Kevin Schaul

Hacker journalist

April 18, 2013
by Kevin
12 Comments

Introducing: Binify

Nothing tickles my fancy more than a good mapping technique, and the recent L.A. Times’s 911 response map did just that. The novel idea they brought to news mapping: hexagon binning.

Dot density maps are hard

A successful dot density map requires a specific data set. The points must be dense enough to be interesting, but not too crowded so as to overlap each other. Maps with multiple zoom levels must perform magic to correctly display points with optimal sparsity. Perceptually, dots indicate data at a specific location, which doesn’t bode well for census-block level datasets.
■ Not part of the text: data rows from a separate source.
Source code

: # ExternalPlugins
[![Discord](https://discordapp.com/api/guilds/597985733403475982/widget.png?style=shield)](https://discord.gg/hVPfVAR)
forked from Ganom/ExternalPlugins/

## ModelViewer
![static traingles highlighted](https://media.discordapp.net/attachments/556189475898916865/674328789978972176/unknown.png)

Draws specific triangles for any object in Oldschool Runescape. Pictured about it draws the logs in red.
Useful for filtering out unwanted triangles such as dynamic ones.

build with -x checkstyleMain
Hexagon binning can alleviate these issues. In hexagon binning, a grid of a hexagons is placed over the extent of the points, and the number of points intersecting each shape is saved with the grid. The grid can then be visualized based on this accumulation, enabling better comparisons between dense areas of a dataset. Since there are no points, there is no overlapping. The locations of the individual points are replaced by a less fine-grain grid, revealing the interesting  and many times more pertinent  trend data.
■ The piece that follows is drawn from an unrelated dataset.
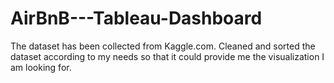# AirBnB---Tableau-Dashboard
The dataset has been collected from Kaggle.com. Cleaned and sorted the dataset according to my needs so that it could provide me the visualization I am looking for.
Many dot density maps suffer from crowding of points. Binify uses hexagon binning to alleviate this pain and better display trends.
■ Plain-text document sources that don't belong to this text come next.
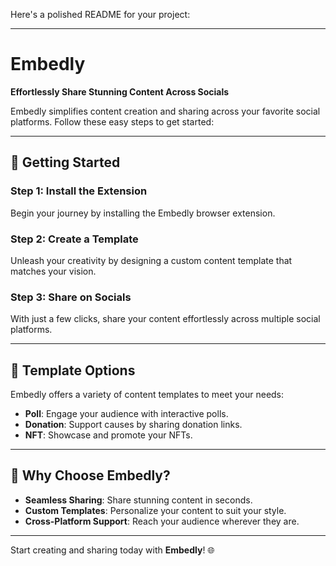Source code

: Here's a polished README for your project:

---

# Embedly

**Effortlessly Share Stunning Content Across Socials**

Embedly simplifies content creation and sharing across your favorite social platforms. Follow these easy steps to get started:

---

## 🚀 **Getting Started**

### **Step 1: Install the Extension**

Begin your journey by installing the Embedly browser extension.

### **Step 2: Create a Template**

Unleash your creativity by designing a custom content template that matches your vision.

### **Step 3: Share on Socials**

With just a few clicks, share your content effortlessly across multiple social platforms.

---

## 🎨 **Template Options**

Embedly offers a variety of content templates to meet your needs:

- **Poll**: Engage your audience with interactive polls.
- **Donation**: Support causes by sharing donation links.
- **NFT**: Showcase and promote your NFTs.

---

## 🌟 Why Choose Embedly?

- **Seamless Sharing**: Share stunning content in seconds.
- **Custom Templates**: Personalize your content to suit your style.
- **Cross-Platform Support**: Reach your audience wherever they are.

---

Start creating and sharing today with **Embedly**! 🌐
Many dot density maps suffer from crowding of points.
Binify uses hexagon binning to alleviate this pain and better display trends.

Performing hexagon binning on deadline isn’t easy. Mmqgis, a useful QGIS plugin, can help with the step of creating the grid, but it requires using a GUI and is finicky. It can’t easily be automated. And it certainly can’t end up in a Makefile, as we’d prefer all our data manipulation to.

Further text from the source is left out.